Each line below needs to be repeated precisely as it is.

[Stored items]
___

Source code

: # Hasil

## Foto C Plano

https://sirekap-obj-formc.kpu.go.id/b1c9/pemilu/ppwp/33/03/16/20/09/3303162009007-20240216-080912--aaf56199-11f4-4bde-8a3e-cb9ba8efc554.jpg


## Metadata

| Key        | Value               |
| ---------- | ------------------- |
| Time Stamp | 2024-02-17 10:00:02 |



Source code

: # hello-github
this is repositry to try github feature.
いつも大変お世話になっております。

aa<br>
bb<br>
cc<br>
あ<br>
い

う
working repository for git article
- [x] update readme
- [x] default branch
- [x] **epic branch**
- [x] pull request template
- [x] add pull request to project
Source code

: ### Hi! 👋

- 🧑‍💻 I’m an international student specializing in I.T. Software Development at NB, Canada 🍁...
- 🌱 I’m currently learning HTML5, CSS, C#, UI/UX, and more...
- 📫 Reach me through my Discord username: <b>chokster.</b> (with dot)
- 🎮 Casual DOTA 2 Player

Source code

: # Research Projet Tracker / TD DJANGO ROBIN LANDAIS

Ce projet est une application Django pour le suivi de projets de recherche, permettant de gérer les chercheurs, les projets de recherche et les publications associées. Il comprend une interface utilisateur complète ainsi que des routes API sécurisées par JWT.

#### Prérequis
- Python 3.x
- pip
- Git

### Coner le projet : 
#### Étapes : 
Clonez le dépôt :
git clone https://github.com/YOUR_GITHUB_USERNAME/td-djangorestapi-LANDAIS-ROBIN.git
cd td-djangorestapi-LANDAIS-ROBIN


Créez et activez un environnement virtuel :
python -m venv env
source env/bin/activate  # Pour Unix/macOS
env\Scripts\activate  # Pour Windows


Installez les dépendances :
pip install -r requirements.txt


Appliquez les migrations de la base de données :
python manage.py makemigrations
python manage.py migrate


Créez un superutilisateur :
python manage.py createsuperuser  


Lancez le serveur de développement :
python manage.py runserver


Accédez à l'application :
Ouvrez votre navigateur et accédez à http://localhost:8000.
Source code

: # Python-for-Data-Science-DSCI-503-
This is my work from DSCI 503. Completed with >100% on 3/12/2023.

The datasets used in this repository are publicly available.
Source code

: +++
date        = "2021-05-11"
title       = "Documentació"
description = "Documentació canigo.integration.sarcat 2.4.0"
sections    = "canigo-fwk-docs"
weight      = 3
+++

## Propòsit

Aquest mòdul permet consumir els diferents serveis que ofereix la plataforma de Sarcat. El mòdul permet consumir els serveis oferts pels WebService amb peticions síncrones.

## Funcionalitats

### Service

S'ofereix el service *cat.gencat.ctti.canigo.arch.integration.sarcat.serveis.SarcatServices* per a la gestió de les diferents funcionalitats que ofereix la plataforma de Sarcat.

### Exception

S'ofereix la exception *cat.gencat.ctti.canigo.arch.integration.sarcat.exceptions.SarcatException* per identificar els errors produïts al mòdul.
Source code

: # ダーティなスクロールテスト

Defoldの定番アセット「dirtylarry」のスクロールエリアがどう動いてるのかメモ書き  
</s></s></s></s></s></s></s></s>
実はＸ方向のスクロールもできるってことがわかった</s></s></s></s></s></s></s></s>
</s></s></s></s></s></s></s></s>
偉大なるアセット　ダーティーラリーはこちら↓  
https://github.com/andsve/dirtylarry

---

___

- _Exercise result_:
Source code

: # Hasil

## Foto C Plano

https://sirekap-obj-formc.kpu.go.id/b1c9/pemilu/ppwp/33/03/16/20/09/3303162009007-20240216-080912--aaf56199-11f4-4bde-8a3e-cb9ba8efc554.jpg


## Metadata

| Key        | Value               |
| ---------- | ------------------- |
| Time Stamp | 2024-02-17 10:00:02 |



Source code

: # hello-github
this is repositry to try github feature.
いつも大変お世話になっております。

aa<br>
bb<br>
cc<br>
あ<br>
い

う
working repository for git article
- [x] update readme
- [x] default branch
- [x] **epic branch**
- [x] pull request template
- [x] add pull request to project
Source code

: ### Hi! 👋

- 🧑‍💻 I’m an international student specializing in I.T. Software Development at NB, Canada 🍁...
- 🌱 I’m currently learning HTML5, CSS, C#, UI/UX, and more...
- 📫 Reach me through my Discord username: <b>chokster.</b> (with dot)
- 🎮 Casual DOTA 2 Player

Source code

: # Research Projet Tracker / TD DJANGO ROBIN LANDAIS

Ce projet est une application Django pour le suivi de projets de recherche, permettant de gérer les chercheurs, les projets de recherche et les publications associées. Il comprend une interface utilisateur complète ainsi que des routes API sécurisées par JWT.

#### Prérequis
- Python 3.x
- pip
- Git

### Coner le projet : 
#### Étapes : 
Clonez le dépôt :
git clone https://github.com/YOUR_GITHUB_USERNAME/td-djangorestapi-LANDAIS-ROBIN.git
cd td-djangorestapi-LANDAIS-ROBIN


Créez et activez un environnement virtuel :
python -m venv env
source env/bin/activate  # Pour Unix/macOS
env\Scripts\activate  # Pour Windows


Installez les dépendances :
pip install -r requirements.txt


Appliquez les migrations de la base de données :
python manage.py makemigrations
python manage.py migrate


Créez un superutilisateur :
python manage.py createsuperuser  


Lancez le serveur de développement :
python manage.py runserver


Accédez à l'application :
Ouvrez votre navigateur et accédez à http://localhost:8000.
Source code

: # Python-for-Data-Science-DSCI-503-
This is my work from DSCI 503. Completed with >100% on 3/12/2023.

The datasets used in this repository are publicly available.
Source code

: +++
date        = "2021-05-11"
title       = "Documentació"
description = "Documentació canigo.integration.sarcat 2.4.0"
sections    = "canigo-fwk-docs"
weight      = 3
+++

## Propòsit

Aquest mòdul permet consumir els diferents serveis que ofereix la plataforma de Sarcat. El mòdul permet consumir els serveis oferts pels WebService amb peticions síncrones.

## Funcionalitats

### Service

S'ofereix el service *cat.gencat.ctti.canigo.arch.integration.sarcat.serveis.SarcatServices* per a la gestió de les diferents funcionalitats que ofereix la plataforma de Sarcat.

### Exception

S'ofereix la exception *cat.gencat.ctti.canigo.arch.integration.sarcat.exceptions.SarcatException* per identificar els errors produïts al mòdul.
Source code

: # ダーティなスクロールテスト

Defoldの定番アセット「dirtylarry」のスクロールエリアがどう動いてるのかメモ書き  
</s></s></s></s></s></s></s></s>
実はＸ方向のスクロールもできるってことがわかった</s></s></s></s></s></s></s></s>
</s></s></s></s></s></s></s></s>
偉大なるアセット　ダーティーラリーはこちら↓  
https://github.com/andsve/dirtylarry

---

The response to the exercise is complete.